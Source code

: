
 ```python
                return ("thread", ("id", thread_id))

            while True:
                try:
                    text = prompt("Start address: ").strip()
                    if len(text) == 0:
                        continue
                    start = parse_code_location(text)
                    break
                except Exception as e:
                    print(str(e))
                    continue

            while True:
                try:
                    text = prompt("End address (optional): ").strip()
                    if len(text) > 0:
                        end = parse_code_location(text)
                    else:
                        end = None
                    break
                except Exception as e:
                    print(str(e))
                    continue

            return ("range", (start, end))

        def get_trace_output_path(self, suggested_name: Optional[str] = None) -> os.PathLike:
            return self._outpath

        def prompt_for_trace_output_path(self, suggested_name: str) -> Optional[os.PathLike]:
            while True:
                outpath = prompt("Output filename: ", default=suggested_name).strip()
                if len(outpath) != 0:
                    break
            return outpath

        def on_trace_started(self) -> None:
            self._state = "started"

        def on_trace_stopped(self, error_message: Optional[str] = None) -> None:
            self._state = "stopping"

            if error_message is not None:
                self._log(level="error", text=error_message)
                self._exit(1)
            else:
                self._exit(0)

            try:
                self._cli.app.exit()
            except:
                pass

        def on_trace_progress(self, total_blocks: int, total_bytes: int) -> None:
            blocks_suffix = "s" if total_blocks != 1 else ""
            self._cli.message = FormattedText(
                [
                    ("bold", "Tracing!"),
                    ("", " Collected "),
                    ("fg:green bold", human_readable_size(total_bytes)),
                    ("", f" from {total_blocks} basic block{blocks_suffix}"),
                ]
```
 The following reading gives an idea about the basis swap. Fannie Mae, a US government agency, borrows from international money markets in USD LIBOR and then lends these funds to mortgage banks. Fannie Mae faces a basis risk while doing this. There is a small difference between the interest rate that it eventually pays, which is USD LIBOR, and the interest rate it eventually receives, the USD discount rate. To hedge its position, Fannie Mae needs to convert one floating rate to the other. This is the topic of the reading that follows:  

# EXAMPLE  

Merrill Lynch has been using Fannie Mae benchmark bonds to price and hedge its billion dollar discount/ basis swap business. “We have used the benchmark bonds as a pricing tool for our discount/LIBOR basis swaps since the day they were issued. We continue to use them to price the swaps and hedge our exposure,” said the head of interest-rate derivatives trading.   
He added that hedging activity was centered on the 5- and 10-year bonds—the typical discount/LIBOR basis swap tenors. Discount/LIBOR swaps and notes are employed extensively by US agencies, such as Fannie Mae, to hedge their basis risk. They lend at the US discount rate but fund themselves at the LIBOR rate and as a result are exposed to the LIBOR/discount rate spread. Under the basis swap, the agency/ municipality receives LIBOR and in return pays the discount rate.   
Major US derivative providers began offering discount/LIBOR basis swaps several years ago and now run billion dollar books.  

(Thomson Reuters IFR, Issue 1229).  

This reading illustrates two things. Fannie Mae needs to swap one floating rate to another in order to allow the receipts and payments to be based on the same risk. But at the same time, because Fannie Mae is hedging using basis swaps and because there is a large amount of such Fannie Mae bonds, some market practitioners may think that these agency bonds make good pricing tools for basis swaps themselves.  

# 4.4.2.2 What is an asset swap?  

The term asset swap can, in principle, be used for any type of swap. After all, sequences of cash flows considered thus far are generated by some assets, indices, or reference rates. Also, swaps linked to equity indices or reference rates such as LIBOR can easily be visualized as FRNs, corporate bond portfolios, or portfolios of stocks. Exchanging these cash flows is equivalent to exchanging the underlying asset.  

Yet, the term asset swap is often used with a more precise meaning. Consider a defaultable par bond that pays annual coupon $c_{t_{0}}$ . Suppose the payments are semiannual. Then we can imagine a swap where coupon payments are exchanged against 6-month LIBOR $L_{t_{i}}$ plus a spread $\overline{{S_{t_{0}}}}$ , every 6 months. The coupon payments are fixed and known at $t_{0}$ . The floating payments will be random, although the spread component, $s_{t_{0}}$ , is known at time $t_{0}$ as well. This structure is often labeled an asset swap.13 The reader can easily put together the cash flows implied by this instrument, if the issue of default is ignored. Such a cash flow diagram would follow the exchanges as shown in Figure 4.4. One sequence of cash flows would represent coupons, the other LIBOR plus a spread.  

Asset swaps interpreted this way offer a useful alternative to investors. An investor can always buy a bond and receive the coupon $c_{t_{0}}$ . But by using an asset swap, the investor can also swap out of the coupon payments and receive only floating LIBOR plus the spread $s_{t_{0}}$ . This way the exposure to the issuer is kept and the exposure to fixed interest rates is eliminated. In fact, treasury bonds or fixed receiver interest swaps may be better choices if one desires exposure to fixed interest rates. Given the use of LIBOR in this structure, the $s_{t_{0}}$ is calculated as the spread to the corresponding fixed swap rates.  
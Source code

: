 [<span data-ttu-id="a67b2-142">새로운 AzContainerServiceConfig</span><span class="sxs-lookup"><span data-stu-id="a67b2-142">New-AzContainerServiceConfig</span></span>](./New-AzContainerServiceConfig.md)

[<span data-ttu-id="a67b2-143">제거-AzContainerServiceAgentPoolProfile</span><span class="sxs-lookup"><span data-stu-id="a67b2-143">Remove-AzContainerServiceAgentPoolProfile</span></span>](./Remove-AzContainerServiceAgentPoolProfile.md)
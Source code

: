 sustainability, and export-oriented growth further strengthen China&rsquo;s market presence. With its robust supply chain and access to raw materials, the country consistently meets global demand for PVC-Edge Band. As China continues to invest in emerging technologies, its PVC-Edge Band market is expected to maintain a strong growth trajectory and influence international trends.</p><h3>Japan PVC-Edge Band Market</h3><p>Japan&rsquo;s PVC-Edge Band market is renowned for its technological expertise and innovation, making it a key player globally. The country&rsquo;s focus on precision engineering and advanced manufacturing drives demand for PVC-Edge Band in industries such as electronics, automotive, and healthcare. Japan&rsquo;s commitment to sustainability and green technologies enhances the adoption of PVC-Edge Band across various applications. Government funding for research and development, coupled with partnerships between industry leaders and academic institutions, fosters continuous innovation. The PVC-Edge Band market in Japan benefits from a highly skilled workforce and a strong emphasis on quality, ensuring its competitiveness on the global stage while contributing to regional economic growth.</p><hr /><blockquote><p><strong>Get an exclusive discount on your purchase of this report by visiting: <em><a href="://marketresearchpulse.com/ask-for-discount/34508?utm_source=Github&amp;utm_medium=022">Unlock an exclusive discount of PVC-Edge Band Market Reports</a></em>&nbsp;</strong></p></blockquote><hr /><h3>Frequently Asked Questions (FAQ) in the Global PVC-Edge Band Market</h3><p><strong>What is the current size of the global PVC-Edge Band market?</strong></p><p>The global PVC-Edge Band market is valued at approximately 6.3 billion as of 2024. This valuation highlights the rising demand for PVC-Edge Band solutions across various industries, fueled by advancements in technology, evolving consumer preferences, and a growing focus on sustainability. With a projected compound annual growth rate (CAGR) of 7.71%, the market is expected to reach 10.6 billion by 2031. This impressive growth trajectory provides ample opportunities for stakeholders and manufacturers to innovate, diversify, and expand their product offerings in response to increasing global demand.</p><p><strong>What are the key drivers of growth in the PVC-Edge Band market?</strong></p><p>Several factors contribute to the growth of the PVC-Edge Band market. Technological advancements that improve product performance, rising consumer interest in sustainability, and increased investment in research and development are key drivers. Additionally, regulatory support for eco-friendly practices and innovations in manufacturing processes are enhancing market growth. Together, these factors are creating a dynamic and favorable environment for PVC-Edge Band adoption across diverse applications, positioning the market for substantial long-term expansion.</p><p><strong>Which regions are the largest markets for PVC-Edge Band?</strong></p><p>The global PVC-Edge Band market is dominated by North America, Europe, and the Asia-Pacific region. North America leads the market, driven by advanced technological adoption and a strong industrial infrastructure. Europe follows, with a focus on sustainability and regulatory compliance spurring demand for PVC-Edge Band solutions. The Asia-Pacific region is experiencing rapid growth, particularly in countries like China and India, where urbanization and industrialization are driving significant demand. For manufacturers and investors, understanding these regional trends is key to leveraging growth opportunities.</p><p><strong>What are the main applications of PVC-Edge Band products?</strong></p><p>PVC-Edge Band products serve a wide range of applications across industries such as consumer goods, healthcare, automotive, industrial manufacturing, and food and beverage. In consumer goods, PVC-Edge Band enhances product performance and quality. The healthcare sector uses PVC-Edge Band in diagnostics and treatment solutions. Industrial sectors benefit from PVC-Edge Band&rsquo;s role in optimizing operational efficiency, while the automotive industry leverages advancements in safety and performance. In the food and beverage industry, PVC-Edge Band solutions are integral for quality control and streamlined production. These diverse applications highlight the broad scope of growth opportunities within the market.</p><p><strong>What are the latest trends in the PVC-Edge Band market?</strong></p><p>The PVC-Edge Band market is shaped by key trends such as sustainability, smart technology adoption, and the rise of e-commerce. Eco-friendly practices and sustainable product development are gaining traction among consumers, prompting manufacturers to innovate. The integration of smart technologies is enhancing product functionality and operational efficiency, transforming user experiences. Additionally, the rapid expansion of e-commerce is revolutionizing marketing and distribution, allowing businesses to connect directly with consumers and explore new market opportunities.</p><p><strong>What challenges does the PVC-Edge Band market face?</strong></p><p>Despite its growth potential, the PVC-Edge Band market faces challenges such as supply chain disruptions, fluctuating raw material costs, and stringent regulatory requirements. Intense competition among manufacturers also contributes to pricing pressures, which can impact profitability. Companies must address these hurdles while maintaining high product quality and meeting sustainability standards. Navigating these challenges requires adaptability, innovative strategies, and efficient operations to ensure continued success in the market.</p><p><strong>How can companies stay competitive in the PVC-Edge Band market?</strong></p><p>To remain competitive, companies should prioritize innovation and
○ ○ ○ ○
WHAT THE EXERCISE ASKS: Repeat exactly the lines of the listing above, from the one with "Major US derivative" down to the one with "This reading illustrates"; both of those lines belong in the range.

EXERCISE OUTPUT:
Major US derivative providers began offering discount/LIBOR basis swaps several years ago and now run billion dollar books.  

(Thomson Reuters IFR, Issue 1229).  

This reading illustrates two things. Fannie Mae needs to swap one floating rate to another in order to allow the receipts and payments to be based on the same risk. But at the same time, because Fannie Mae is hedging using basis swaps and because there is a large amount of such Fannie Mae bonds, some market practitioners may think that these agency bonds make good pricing tools for basis swaps themselves.  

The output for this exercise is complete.